[Provided data — start]

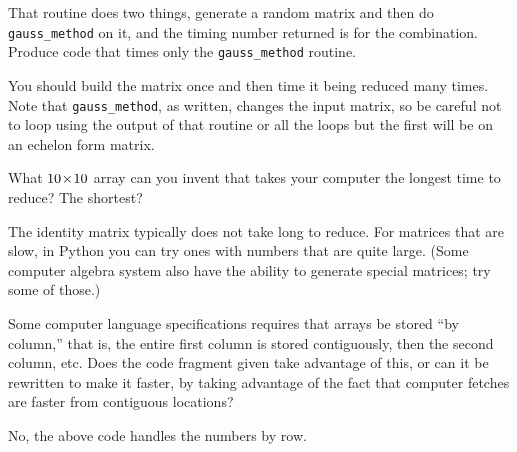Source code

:\begin{exercises}
    That routine does two things, generate a random matrix and 
    then do \lstinline[style=inline]!gauss_method! on it, and the 
    timing number returned is for the combination.
    Produce code that times only the 
    \lstinline[style=inline]!gauss_method! routine. 
    \begin{answer}
      You should build the matrix once and then time it being reduced
      many times.
      Note that \lstinline[style=inline]!gauss_method!, as written,
      changes the input matrix, so be careful not to loop using 
      the output of that routine or all the loops but the first will 
      be on an echelon form matrix.
    \end{answer}
  \item 
    What $10 \! \times \! 10$ array can you invent that takes your computer
    the longest time to reduce?
    The shortest?
    \begin{answer}
      The identity matrix typically does not take long to reduce.
      For matrices that are slow, in Python you can try ones with numbers that
      are quite large.
      (Some computer algebra system also have the ability to generate
      special matrices; try some of those.)
    \end{answer}
  \item Some computer language specifications requires that arrays be
    stored ``by column,'' that is, the entire first column is stored
    contiguously, then the second column, etc.
    Does the code fragment given take advantage of this,
    or can it be rewritten to make it faster, by taking advantage of
    the fact that computer fetches are faster from contiguous locations?
    \begin{answer}
      No, the above code handles the numbers by row.
    \end{answer}
\end{exercises}
\endinput
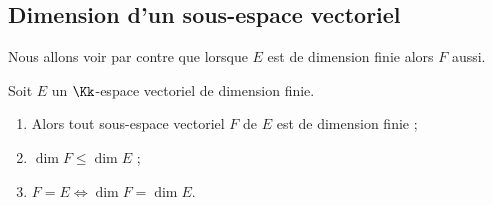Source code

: \documentclass[class=report,crop=false]{standalone}
\begin{document}
\subsection{Dimension d'un sous-espace vectoriel}


Nous allons voir par contre que lorsque $E$ est de dimension finie alors $F$ aussi.
\begin{theoreme}
\label{th:dimsev}
Soit $E$ un $\Kk$-espace vectoriel de dimension finie.
\begin{enumerate}
  \item Alors tout sous-espace vectoriel $F$ de $E$ est de dimension finie ;

  \item $\dim F \le \dim E$ ;

  \item $F=E \iff \dim F = \dim E$.
\end{enumerate}
\end{theoreme}
\end{document}
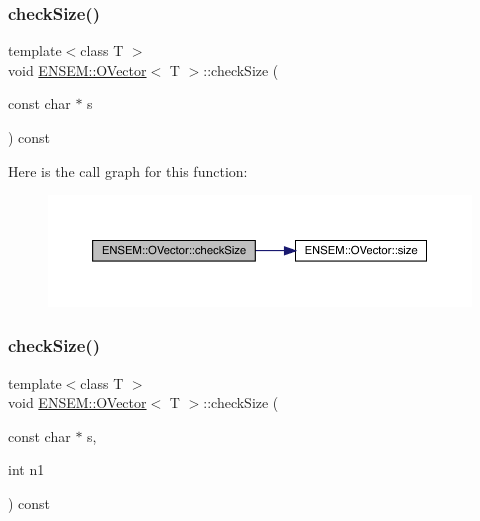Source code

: \subsubsection{\texorpdfstring{checkSize()}{checkSize()}\hspace{0.1cm}{\footnotesize\ttfamily [2/4]}}
{\footnotesize\ttfamily template$<$class T $>$ \\
void \mbox{\hyperlink{classENSEM_1_1OVector}{E\+N\+S\+E\+M\+::\+O\+Vector}}$<$ T $>$\+::check\+Size (\begin{DoxyParamCaption}\item[{const char $\ast$}]{s }\end{DoxyParamCaption}) const\hspace{0.3cm}{\ttfamily [inline]}}

Here is the call graph for this function\+:
\nopagebreak
\begin{figure}[H]
\begin{center}
\leavevmode
\includegraphics[width=350pt]{d0/d8d/classENSEM_1_1OVector_a12d09a71bb2808a7404578da9ba41c4f_cgraph}
\end{center}
\end{figure}
\mbox{\label{classENSEM_1_1OVector_a1446ad09778db3a287fb5f6fec304b22}} 
\subsubsection{\texorpdfstring{checkSize()}{checkSize()}\hspace{0.1cm}{\footnotesize\ttfamily [3/4]}}
{\footnotesize\ttfamily template$<$class T $>$ \\
void \mbox{\hyperlink{classENSEM_1_1OVector}{E\+N\+S\+E\+M\+::\+O\+Vector}}$<$ T $>$\+::check\+Size (\begin{DoxyParamCaption}\item[{const char $\ast$}]{s,  }\item[{int}]{n1 }\end{DoxyParamCaption}) const\hspace{0.3cm}{\ttfamily [inline]}}

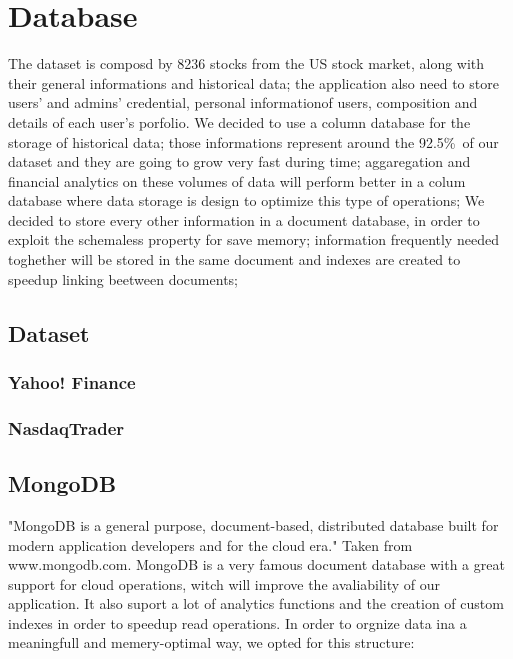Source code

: \chapter{Database}

The dataset is composd by 8236 stocks from the US stock market, along with
their general informations and historical data; the application also need to store 
users' and admins' credential, personal informationof users, composition and details of
each user's porfolio.
We decided to use a column database for the storage of historical data; those 
informations represent around the 92.5\%\ of our dataset and they are going to grow very fast
during time; aggaregation and financial analytics on these volumes of data will perform
better in a colum database where data storage is design to optimize this type of operations;
We decided to store every other information in a document database, in order to exploit the
schemaless property for save memory; information frequently needed toghether will be stored 
in the same document and indexes are created to speedup linking beetween documents; 


\section{Dataset}


\subsection{Yahoo! Finance}

\subsection{NasdaqTrader}

\section{MongoDB}
"MongoDB is a general purpose, document-based, distributed database built 
for modern application developers and for the cloud era." Taken from www.mongodb.com.
MongoDB is a very famous document database with a great support for cloud operations, witch 
will improve the avaliability of our application. It also suport a lot of analytics functions
and the creation of custom indexes in order to speedup read operations.
In order to orgnize data ina a meaningfull and memery-optimal way, we opted for this structure:

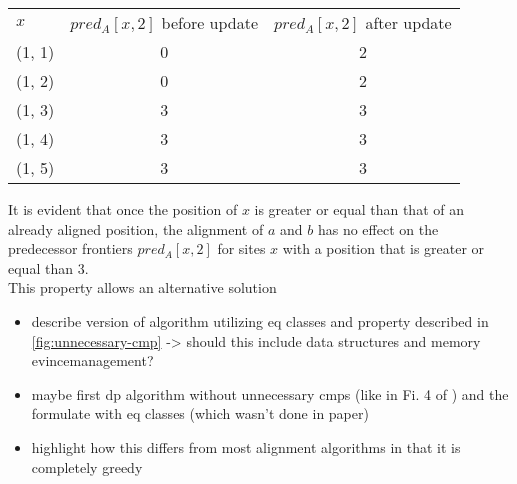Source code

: \begin{table}[h]
	\centering
	\begin{tabular}{l c c}
		$x$ & $pred_A[x, 2]$ before update &  $pred_A[x, 2]$ after update\\
		(1, 1) & 0 & 2 \\
		(1, 2) & 0 & 2 \\
		(1, 3) & 3 & 3 \\
		(1, 4) & 3 & 3 \\
		(1, 5) & 3 & 3 \\
	\end{tabular}
	\label{}
\end{table}

It is evident that once the position of $x$ is greater or equal than that of an already aligned position, the alignment of $a$ and $b$ has no effect on the predecessor frontiers $pred_A[x, 2]$ for sites $x$ with a position that is greater or equal than $3$.\\
This property allows an alternative solution 

\begin{itemize}
	\item describe version of algorithm utilizing eq classes and property described in \ref{fig:unnecessary-cmp} -> should this include data structures and memory evincemanagement?
	\item maybe first dp algorithm without unnecessary cmps (like in Fi. 4 of \cite{abdeddaim1997incremental}) and the formulate with eq classes (which wasn't done in paper) 
	\item highlight how this differs from most alignment algorithms in that it is completely greedy
\end{itemize}
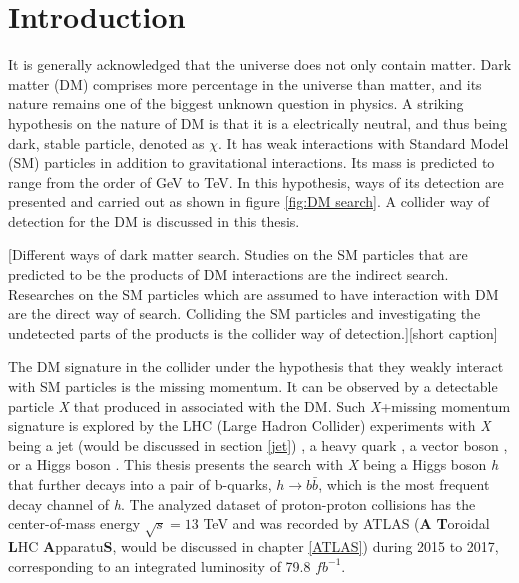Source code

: \documentclass[class=NCU_thesis, crop=false]{standalone}
\begin{document}
	
	
\chapter{Introduction}
	It is generally acknowledged that the universe does not only contain matter. Dark matter (DM) \cite{hep-ph/0404175} comprises more percentage in the universe than matter, and its nature remains one of the biggest unknown question in physics. A striking hypothesis on the nature of DM \cite{STEIGMAN1985375, PhysRevD.33.1585} is that it is a electrically neutral, and thus being dark, stable particle, denoted as $\chi$. It has weak interactions with Standard Model (SM) particles in addition to gravitational interactions. Its mass is predicted to range from the order of GeV to TeV. In this hypothesis, ways of its detection are presented and carried out as shown in figure \ref{fig:DM search}. A collider way of detection for the DM \cite{1507.00966} is discussed in this thesis.
	
	[Different ways of dark matter search. Studies on the SM particles that are predicted to be the products of DM interactions are the indirect search. Researches on the SM particles which are assumed to have interaction with DM are the direct way of search. Colliding the SM particles and investigating the undetected parts of the products is the collider way of detection.][short caption]
	
	\newpage
	
	The DM signature in the collider under the hypothesis that they weakly interact with SM particles is the missing momentum. It can be observed by a detectable particle \textit{X} that produced in associated with the DM. Such \textit{X}+missing momentum signature is explored by the LHC (Large Hadron Collider) experiments with \textit{X} being a jet (would be discussed in section \ref{jet}) \cite{1711.03301, 1712.02345}, a heavy quark \cite{1710.11412, 1711.11520, 1801.08427, 1706.02581}, a vector boson \cite{1712.02345, 1704.03848, 1708.09624, 1711.00431, 1706.03794, 1701.02042}, or a Higgs boson \cite{1706.03948, 1707.01302, 1806.04771, 1703.05236}. This thesis presents the search with \textit{X} being a Higgs boson \textit{h} that further decays into a pair of b-quarks, $h \rightarrow b\bar{b}$, which is the most frequent decay channel of \textit{h}. The analyzed dataset of proton-proton collisions has the center-of-mass energy $\sqrt{s} = 13$ TeV and was recorded by ATLAS (\textbf{A} \textbf{T}oroidal \textbf{L}HC \textbf{A}pparatu\textbf{S}, would be discussed in chapter \ref{ATLAS}) during 2015 to 2017, corresponding to an integrated luminosity of 79.8 $fb^{-1}$.
	
\end{document}
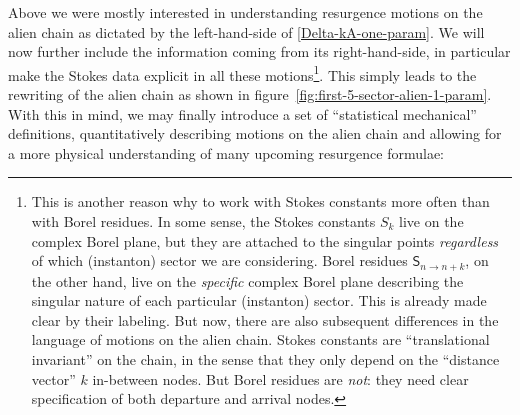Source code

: \documentclass[11pt,a4paper]{article}
\begin{document}
Above we were mostly interested in understanding resurgence motions on the alien chain as dictated by the left-hand-side of \eqref{Delta-kA-one-param}. We will now further include the information coming from its right-hand-side, in particular make the Stokes data explicit in all these motions\footnote{This is another reason why to work with Stokes constants more often than with Borel residues. In some sense, the Stokes constants $S_k$ live on the complex Borel plane, but they are attached to the singular points \textit{regardless} of which (instanton) sector we are considering. Borel residues $\mathsf{S}_{n\to n+k}$, on the other hand, live on the \textit{specific} complex Borel plane describing the singular nature of each particular (instanton) sector. This is already made clear by their labeling. But now, there are also subsequent differences in the language of motions on the alien chain. Stokes constants are ``translational invariant'' on the chain, in the sense that they only depend on the ``distance vector'' $k$ in-between nodes. But Borel residues are \textit{not}: they need clear specification of both departure and arrival nodes.}. This simply leads to the rewriting of the alien chain as shown in figure~\ref{fig:first-5-sector-alien-1-param}. With this in mind, we may finally introduce a set of ``statistical mechanical'' definitions, quantitatively describing motions on the alien chain and allowing for a more physical understanding of many upcoming resurgence formulae:
\end{document}
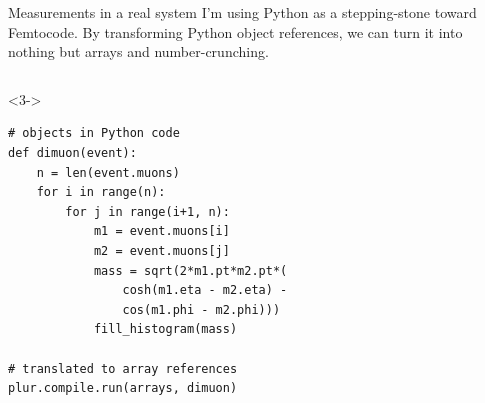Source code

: \documentclass[aspectratio=169]{beamer}
\begin{document}
\begin{frame}[fragile]{Measurements in a real system}
\vspace{0.5 cm}
I'm using Python as a stepping-stone toward Femtocode. By transforming Python object references, we can turn it into nothing but arrays and number-crunching.

\vspace{0.2 cm}

\begin{columns}[c]
\scriptsize
\begin{uncoverenv}<3->
\begin{verbatim}
# objects in Python code
def dimuon(event):
    n = len(event.muons)
    for i in range(n):
        for j in range(i+1, n):
            m1 = event.muons[i]
            m2 = event.muons[j]
            mass = sqrt(2*m1.pt*m2.pt*(
                cosh(m1.eta - m2.eta) -
                cos(m1.phi - m2.phi)))
            fill_histogram(mass)

# translated to array references
plur.compile.run(arrays, dimuon)
\end{verbatim}
\end{uncoverenv}


\end{columns}
\end{frame}
\end{document}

[Provided data — finish]

Work to be completed:
Once you reach the line with "many times." in the data above, copy it and every line after it exactly, up to and including the line with "are quite large.".

Answer box:
      many times.
      Note that \lstinline[style=inline]!gauss_method!, as written,
      changes the input matrix, so be careful not to loop using 
      the output of that routine or all the loops but the first will 
      be on an echelon form matrix.
    \end{answer}
  \item 
    What $10 \! \times \! 10$ array can you invent that takes your computer
    the longest time to reduce?
    The shortest?
    \begin{answer}
      The identity matrix typically does not take long to reduce.
      For matrices that are slow, in Python you can try ones with numbers that
      are quite large.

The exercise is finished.